● What is required:
An unchanged copy of every record below, without pictures, is the goal.

===

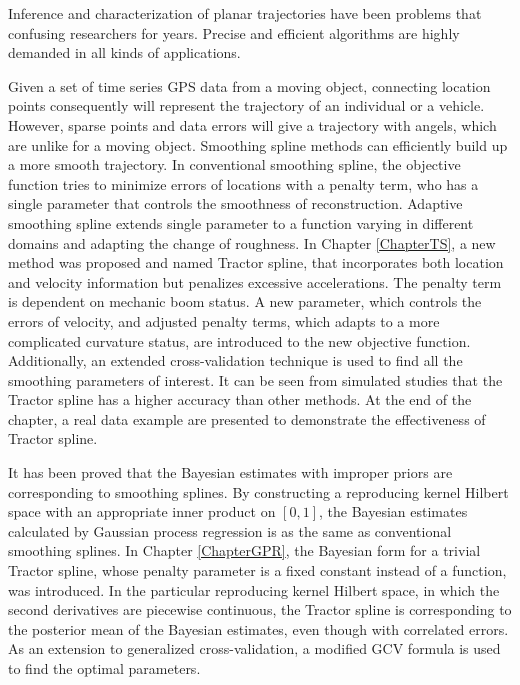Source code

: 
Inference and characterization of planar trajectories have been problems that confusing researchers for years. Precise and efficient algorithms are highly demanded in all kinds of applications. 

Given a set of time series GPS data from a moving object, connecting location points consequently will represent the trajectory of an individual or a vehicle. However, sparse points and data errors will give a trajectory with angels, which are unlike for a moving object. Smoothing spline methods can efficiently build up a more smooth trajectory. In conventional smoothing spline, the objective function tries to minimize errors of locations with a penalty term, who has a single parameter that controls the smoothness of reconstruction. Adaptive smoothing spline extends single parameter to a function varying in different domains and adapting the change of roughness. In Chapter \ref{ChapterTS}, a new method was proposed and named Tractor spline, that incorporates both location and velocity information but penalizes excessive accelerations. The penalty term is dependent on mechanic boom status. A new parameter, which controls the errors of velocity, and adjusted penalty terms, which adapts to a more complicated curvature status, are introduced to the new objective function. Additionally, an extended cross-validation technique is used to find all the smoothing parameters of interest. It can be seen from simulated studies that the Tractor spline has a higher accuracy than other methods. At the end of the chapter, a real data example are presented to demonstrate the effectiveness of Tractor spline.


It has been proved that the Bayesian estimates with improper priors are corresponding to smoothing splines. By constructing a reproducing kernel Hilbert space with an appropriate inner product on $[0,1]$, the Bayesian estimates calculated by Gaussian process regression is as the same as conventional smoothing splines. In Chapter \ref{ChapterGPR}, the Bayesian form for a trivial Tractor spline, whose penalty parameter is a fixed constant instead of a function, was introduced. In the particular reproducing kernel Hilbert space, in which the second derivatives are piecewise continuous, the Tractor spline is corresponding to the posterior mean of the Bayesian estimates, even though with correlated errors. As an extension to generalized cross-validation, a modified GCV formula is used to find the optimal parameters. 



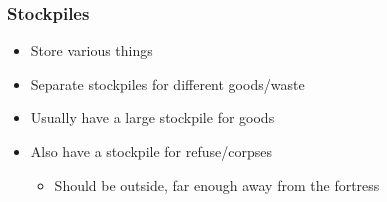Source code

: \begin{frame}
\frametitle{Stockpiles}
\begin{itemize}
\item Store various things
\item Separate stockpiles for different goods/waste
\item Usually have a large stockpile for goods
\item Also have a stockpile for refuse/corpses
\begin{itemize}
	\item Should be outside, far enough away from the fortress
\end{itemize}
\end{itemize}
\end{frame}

===

● Answer:
Source code

: 
Inference and characterization of planar trajectories have been problems that confusing researchers for years. Precise and efficient algorithms are highly demanded in all kinds of applications. 

Given a set of time series GPS data from a moving object, connecting location points consequently will represent the trajectory of an individual or a vehicle. However, sparse points and data errors will give a trajectory with angels, which are unlike for a moving object. Smoothing spline methods can efficiently build up a more smooth trajectory. In conventional smoothing spline, the objective function tries to minimize errors of locations with a penalty term, who has a single parameter that controls the smoothness of reconstruction. Adaptive smoothing spline extends single parameter to a function varying in different domains and adapting the change of roughness. In Chapter \ref{ChapterTS}, a new method was proposed and named Tractor spline, that incorporates both location and velocity information but penalizes excessive accelerations. The penalty term is dependent on mechanic boom status. A new parameter, which controls the errors of velocity, and adjusted penalty terms, which adapts to a more complicated curvature status, are introduced to the new objective function. Additionally, an extended cross-validation technique is used to find all the smoothing parameters of interest. It can be seen from simulated studies that the Tractor spline has a higher accuracy than other methods. At the end of the chapter, a real data example are presented to demonstrate the effectiveness of Tractor spline.


It has been proved that the Bayesian estimates with improper priors are corresponding to smoothing splines. By constructing a reproducing kernel Hilbert space with an appropriate inner product on $[0,1]$, the Bayesian estimates calculated by Gaussian process regression is as the same as conventional smoothing splines. In Chapter \ref{ChapterGPR}, the Bayesian form for a trivial Tractor spline, whose penalty parameter is a fixed constant instead of a function, was introduced. In the particular reproducing kernel Hilbert space, in which the second derivatives are piecewise continuous, the Tractor spline is corresponding to the posterior mean of the Bayesian estimates, even though with correlated errors. As an extension to generalized cross-validation, a modified GCV formula is used to find the optimal parameters. 



Source code

: \begin{frame}
\frametitle{Stockpiles}
\begin{itemize}
\item Store various things
\item Separate stockpiles for different goods/waste
\item Usually have a large stockpile for goods
\item Also have a stockpile for refuse/corpses
\begin{itemize}
	\item Should be outside, far enough away from the fortress
\end{itemize}
\end{itemize}
\end{frame}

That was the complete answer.